Stored data:
::::

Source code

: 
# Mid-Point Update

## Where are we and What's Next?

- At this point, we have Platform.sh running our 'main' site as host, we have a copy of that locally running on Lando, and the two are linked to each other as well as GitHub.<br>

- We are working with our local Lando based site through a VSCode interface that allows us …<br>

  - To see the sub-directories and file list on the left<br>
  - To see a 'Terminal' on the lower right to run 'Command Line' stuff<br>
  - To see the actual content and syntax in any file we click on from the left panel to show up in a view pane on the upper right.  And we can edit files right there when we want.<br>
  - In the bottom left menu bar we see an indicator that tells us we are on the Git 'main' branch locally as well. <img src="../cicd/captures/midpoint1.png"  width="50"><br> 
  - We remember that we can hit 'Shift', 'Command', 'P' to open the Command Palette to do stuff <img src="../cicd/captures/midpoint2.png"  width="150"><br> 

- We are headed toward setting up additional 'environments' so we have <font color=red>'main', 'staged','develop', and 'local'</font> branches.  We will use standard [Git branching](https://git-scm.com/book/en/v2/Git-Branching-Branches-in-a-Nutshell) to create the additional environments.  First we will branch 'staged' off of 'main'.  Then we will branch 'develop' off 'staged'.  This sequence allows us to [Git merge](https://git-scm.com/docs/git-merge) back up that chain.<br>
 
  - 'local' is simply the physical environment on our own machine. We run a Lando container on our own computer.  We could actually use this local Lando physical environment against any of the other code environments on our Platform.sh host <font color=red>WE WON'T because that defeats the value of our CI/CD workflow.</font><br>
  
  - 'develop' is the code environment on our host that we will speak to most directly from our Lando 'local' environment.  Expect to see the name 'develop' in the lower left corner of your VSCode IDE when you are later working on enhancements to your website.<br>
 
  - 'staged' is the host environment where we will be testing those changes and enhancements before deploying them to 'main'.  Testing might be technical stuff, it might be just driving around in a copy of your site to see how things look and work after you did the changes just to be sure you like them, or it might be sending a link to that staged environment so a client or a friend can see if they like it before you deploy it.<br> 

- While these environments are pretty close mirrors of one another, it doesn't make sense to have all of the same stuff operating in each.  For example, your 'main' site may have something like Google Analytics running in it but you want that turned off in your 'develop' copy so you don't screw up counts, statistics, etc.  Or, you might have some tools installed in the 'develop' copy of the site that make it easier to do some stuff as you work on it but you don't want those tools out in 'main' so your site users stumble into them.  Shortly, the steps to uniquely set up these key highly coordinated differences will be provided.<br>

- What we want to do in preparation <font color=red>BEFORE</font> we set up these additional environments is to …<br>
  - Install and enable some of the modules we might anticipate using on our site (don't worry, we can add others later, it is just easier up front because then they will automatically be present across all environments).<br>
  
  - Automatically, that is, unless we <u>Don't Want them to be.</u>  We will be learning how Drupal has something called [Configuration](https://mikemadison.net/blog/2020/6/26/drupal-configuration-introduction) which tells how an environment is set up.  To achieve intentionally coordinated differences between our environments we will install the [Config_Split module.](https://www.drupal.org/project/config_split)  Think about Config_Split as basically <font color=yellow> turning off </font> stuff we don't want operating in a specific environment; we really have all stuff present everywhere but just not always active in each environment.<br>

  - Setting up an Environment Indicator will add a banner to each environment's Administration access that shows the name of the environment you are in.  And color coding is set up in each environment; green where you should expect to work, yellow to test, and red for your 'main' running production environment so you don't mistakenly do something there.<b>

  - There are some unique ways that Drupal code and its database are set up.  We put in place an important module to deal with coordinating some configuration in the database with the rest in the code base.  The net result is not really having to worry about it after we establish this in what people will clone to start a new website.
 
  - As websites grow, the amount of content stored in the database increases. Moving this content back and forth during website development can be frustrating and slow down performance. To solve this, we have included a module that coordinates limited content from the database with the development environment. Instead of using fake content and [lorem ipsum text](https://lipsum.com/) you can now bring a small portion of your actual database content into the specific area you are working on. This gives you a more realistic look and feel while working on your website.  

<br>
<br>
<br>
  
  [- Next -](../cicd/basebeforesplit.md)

::::

*Your instructions*
Reproduce every entry above exactly as it was written.

*Exercise response*
Source code

: 
# Mid-Point Update

## Where are we and What's Next?

- At this point, we have Platform.sh running our 'main' site as host, we have a copy of that locally running on Lando, and the two are linked to each other as well as GitHub.<br>

- We are working with our local Lando based site through a VSCode interface that allows us …<br>

  - To see the sub-directories and file list on the left<br>
  - To see a 'Terminal' on the lower right to run 'Command Line' stuff<br>
  - To see the actual content and syntax in any file we click on from the left panel to show up in a view pane on the upper right.  And we can edit files right there when we want.<br>
  - In the bottom left menu bar we see an indicator that tells us we are on the Git 'main' branch locally as well. <img src="../cicd/captures/midpoint1.png"  width="50"><br> 
  - We remember that we can hit 'Shift', 'Command', 'P' to open the Command Palette to do stuff <img src="../cicd/captures/midpoint2.png"  width="150"><br> 

- We are headed toward setting up additional 'environments' so we have <font color=red>'main', 'staged','develop', and 'local'</font> branches.  We will use standard [Git branching](https://git-scm.com/book/en/v2/Git-Branching-Branches-in-a-Nutshell) to create the additional environments.  First we will branch 'staged' off of 'main'.  Then we will branch 'develop' off 'staged'.  This sequence allows us to [Git merge](https://git-scm.com/docs/git-merge) back up that chain.<br>
 
  - 'local' is simply the physical environment on our own machine. We run a Lando container on our own computer.  We could actually use this local Lando physical environment against any of the other code environments on our Platform.sh host <font color=red>WE WON'T because that defeats the value of our CI/CD workflow.</font><br>
  
  - 'develop' is the code environment on our host that we will speak to most directly from our Lando 'local' environment.  Expect to see the name 'develop' in the lower left corner of your VSCode IDE when you are later working on enhancements to your website.<br>
 
  - 'staged' is the host environment where we will be testing those changes and enhancements before deploying them to 'main'.  Testing might be technical stuff, it might be just driving around in a copy of your site to see how things look and work after you did the changes just to be sure you like them, or it might be sending a link to that staged environment so a client or a friend can see if they like it before you deploy it.<br> 

- While these environments are pretty close mirrors of one another, it doesn't make sense to have all of the same stuff operating in each.  For example, your 'main' site may have something like Google Analytics running in it but you want that turned off in your 'develop' copy so you don't screw up counts, statistics, etc.  Or, you might have some tools installed in the 'develop' copy of the site that make it easier to do some stuff as you work on it but you don't want those tools out in 'main' so your site users stumble into them.  Shortly, the steps to uniquely set up these key highly coordinated differences will be provided.<br>

- What we want to do in preparation <font color=red>BEFORE</font> we set up these additional environments is to …<br>
  - Install and enable some of the modules we might anticipate using on our site (don't worry, we can add others later, it is just easier up front because then they will automatically be present across all environments).<br>
  
  - Automatically, that is, unless we <u>Don't Want them to be.</u>  We will be learning how Drupal has something called [Configuration](https://mikemadison.net/blog/2020/6/26/drupal-configuration-introduction) which tells how an environment is set up.  To achieve intentionally coordinated differences between our environments we will install the [Config_Split module.](https://www.drupal.org/project/config_split)  Think about Config_Split as basically <font color=yellow> turning off </font> stuff we don't want operating in a specific environment; we really have all stuff present everywhere but just not always active in each environment.<br>

  - Setting up an Environment Indicator will add a banner to each environment's Administration access that shows the name of the environment you are in.  And color coding is set up in each environment; green where you should expect to work, yellow to test, and red for your 'main' running production environment so you don't mistakenly do something there.<b>

  - There are some unique ways that Drupal code and its database are set up.  We put in place an important module to deal with coordinating some configuration in the database with the rest in the code base.  The net result is not really having to worry about it after we establish this in what people will clone to start a new website.
 
  - As websites grow, the amount of content stored in the database increases. Moving this content back and forth during website development can be frustrating and slow down performance. To solve this, we have included a module that coordinates limited content from the database with the development environment. Instead of using fake content and [lorem ipsum text](https://lipsum.com/) you can now bring a small portion of your actual database content into the specific area you are working on. This gives you a more realistic look and feel while working on your website.  

<br>
<br>
<br>
  
  [- Next -](../cicd/basebeforesplit.md)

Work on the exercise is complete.